* TASK TO COMPLETE: Reproduce each line below with no alterations.

[Data entries]
BEGIN

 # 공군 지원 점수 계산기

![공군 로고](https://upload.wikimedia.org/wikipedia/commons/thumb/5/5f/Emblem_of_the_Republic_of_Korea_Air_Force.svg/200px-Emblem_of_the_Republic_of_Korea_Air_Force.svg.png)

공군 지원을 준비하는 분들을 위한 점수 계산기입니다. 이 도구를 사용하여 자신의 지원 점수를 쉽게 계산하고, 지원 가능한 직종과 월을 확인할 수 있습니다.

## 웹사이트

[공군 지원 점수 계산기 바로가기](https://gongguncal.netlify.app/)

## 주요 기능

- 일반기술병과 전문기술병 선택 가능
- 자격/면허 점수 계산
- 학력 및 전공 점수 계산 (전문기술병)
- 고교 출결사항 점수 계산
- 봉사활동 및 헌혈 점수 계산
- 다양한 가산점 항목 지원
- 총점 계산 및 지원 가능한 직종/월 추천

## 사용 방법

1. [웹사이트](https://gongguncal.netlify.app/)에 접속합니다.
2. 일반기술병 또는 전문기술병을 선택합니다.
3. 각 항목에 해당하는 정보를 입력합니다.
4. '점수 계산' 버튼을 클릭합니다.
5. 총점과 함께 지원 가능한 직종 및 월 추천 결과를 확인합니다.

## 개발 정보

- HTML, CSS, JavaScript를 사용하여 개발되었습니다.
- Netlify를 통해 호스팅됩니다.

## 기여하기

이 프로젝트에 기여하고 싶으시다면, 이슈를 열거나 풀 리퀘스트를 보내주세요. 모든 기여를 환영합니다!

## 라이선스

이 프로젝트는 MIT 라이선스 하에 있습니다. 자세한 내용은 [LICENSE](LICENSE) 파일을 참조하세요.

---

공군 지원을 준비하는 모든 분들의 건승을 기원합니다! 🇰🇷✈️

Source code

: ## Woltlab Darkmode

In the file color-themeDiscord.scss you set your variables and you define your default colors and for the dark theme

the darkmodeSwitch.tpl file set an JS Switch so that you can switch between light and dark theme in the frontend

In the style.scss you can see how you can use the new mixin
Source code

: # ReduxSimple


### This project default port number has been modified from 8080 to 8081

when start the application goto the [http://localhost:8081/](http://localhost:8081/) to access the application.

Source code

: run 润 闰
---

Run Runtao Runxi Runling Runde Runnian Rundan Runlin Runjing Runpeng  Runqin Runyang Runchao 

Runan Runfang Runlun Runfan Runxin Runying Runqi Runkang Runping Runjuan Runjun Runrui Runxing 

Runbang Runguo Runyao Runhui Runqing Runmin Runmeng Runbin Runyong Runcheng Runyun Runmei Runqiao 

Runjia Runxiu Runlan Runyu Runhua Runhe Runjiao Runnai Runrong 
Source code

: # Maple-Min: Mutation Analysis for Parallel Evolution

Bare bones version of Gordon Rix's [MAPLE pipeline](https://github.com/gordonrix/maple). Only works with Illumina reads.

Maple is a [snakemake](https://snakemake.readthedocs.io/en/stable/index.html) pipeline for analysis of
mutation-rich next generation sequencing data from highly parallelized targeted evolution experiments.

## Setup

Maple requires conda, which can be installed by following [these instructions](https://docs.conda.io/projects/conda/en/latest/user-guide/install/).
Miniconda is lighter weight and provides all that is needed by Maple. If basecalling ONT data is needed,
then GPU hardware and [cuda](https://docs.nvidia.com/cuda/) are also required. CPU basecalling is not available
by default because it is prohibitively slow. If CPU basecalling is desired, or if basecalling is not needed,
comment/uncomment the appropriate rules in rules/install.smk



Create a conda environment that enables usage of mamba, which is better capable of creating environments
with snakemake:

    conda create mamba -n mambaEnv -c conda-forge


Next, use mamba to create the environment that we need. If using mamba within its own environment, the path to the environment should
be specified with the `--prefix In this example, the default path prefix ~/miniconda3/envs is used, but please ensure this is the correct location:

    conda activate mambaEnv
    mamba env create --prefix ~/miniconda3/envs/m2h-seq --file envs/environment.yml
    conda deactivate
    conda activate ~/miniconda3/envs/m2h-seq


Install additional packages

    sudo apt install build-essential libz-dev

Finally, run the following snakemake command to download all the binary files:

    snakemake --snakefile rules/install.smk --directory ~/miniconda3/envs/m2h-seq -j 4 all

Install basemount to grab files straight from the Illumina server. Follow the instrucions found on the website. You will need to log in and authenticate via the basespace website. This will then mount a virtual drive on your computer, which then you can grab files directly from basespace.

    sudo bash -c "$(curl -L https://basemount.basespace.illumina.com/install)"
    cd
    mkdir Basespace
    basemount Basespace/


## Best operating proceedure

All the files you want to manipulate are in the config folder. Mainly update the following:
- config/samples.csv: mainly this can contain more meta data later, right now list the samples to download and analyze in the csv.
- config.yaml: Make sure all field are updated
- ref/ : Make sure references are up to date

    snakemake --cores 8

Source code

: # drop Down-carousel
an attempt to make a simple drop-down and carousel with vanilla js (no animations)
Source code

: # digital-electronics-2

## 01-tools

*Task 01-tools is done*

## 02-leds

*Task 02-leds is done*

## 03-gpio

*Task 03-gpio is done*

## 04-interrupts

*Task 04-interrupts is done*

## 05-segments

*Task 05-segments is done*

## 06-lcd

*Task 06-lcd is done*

END

* YOUR SOLUTION:
 # 공군 지원 점수 계산기

![공군 로고](https://upload.wikimedia.org/wikipedia/commons/thumb/5/5f/Emblem_of_the_Republic_of_Korea_Air_Force.svg/200px-Emblem_of_the_Republic_of_Korea_Air_Force.svg.png)

공군 지원을 준비하는 분들을 위한 점수 계산기입니다. 이 도구를 사용하여 자신의 지원 점수를 쉽게 계산하고, 지원 가능한 직종과 월을 확인할 수 있습니다.

## 웹사이트

[공군 지원 점수 계산기 바로가기](https://gongguncal.netlify.app/)

## 주요 기능

- 일반기술병과 전문기술병 선택 가능
- 자격/면허 점수 계산
- 학력 및 전공 점수 계산 (전문기술병)
- 고교 출결사항 점수 계산
- 봉사활동 및 헌혈 점수 계산
- 다양한 가산점 항목 지원
- 총점 계산 및 지원 가능한 직종/월 추천

## 사용 방법

1. [웹사이트](https://gongguncal.netlify.app/)에 접속합니다.
2. 일반기술병 또는 전문기술병을 선택합니다.
3. 각 항목에 해당하는 정보를 입력합니다.
4. '점수 계산' 버튼을 클릭합니다.
5. 총점과 함께 지원 가능한 직종 및 월 추천 결과를 확인합니다.

## 개발 정보

- HTML, CSS, JavaScript를 사용하여 개발되었습니다.
- Netlify를 통해 호스팅됩니다.

## 기여하기

이 프로젝트에 기여하고 싶으시다면, 이슈를 열거나 풀 리퀘스트를 보내주세요. 모든 기여를 환영합니다!

## 라이선스

이 프로젝트는 MIT 라이선스 하에 있습니다. 자세한 내용은 [LICENSE](LICENSE) 파일을 참조하세요.

---

공군 지원을 준비하는 모든 분들의 건승을 기원합니다! 🇰🇷✈️

Source code

: ## Woltlab Darkmode

In the file color-themeDiscord.scss you set your variables and you define your default colors and for the dark theme

the darkmodeSwitch.tpl file set an JS Switch so that you can switch between light and dark theme in the frontend

In the style.scss you can see how you can use the new mixin
Source code

: # ReduxSimple


### This project default port number has been modified from 8080 to 8081

when start the application goto the [http://localhost:8081/](http://localhost:8081/) to access the application.

Source code

: run 润 闰
---

Run Runtao Runxi Runling Runde Runnian Rundan Runlin Runjing Runpeng  Runqin Runyang Runchao 

Runan Runfang Runlun Runfan Runxin Runying Runqi Runkang Runping Runjuan Runjun Runrui Runxing 

Runbang Runguo Runyao Runhui Runqing Runmin Runmeng Runbin Runyong Runcheng Runyun Runmei Runqiao 

Runjia Runxiu Runlan Runyu Runhua Runhe Runjiao Runnai Runrong 
Source code

: # Maple-Min: Mutation Analysis for Parallel Evolution

Bare bones version of Gordon Rix's [MAPLE pipeline](https://github.com/gordonrix/maple). Only works with Illumina reads.

Maple is a [snakemake](https://snakemake.readthedocs.io/en/stable/index.html) pipeline for analysis of
mutation-rich next generation sequencing data from highly parallelized targeted evolution experiments.

## Setup

Maple requires conda, which can be installed by following [these instructions](https://docs.conda.io/projects/conda/en/latest/user-guide/install/).
Miniconda is lighter weight and provides all that is needed by Maple. If basecalling ONT data is needed,
then GPU hardware and [cuda](https://docs.nvidia.com/cuda/) are also required. CPU basecalling is not available
by default because it is prohibitively slow. If CPU basecalling is desired, or if basecalling is not needed,
comment/uncomment the appropriate rules in rules/install.smk



Create a conda environment that enables usage of mamba, which is better capable of creating environments
with snakemake:

    conda create mamba -n mambaEnv -c conda-forge


Next, use mamba to create the environment that we need. If using mamba within its own environment, the path to the environment should
be specified with the `--prefix In this example, the default path prefix ~/miniconda3/envs is used, but please ensure this is the correct location:

    conda activate mambaEnv
    mamba env create --prefix ~/miniconda3/envs/m2h-seq --file envs/environment.yml
    conda deactivate
    conda activate ~/miniconda3/envs/m2h-seq


Install additional packages

    sudo apt install build-essential libz-dev

Finally, run the following snakemake command to download all the binary files:

    snakemake --snakefile rules/install.smk --directory ~/miniconda3/envs/m2h-seq -j 4 all

Install basemount to grab files straight from the Illumina server. Follow the instrucions found on the website. You will need to log in and authenticate via the basespace website. This will then mount a virtual drive on your computer, which then you can grab files directly from basespace.

    sudo bash -c "$(curl -L https://basemount.basespace.illumina.com/install)"
    cd
    mkdir Basespace
    basemount Basespace/


## Best operating proceedure

All the files you want to manipulate are in the config folder. Mainly update the following:
- config/samples.csv: mainly this can contain more meta data later, right now list the samples to download and analyze in the csv.
- config.yaml: Make sure all field are updated
- ref/ : Make sure references are up to date

    snakemake --cores 8

Source code

: # drop Down-carousel
an attempt to make a simple drop-down and carousel with vanilla js (no animations)
Source code

: # digital-electronics-2

## 01-tools

*Task 01-tools is done*

## 02-leds

*Task 02-leds is done*

## 03-gpio

*Task 03-gpio is done*

## 04-interrupts

*Task 04-interrupts is done*

## 05-segments

*Task 05-segments is done*

## 06-lcd

*Task 06-lcd is done*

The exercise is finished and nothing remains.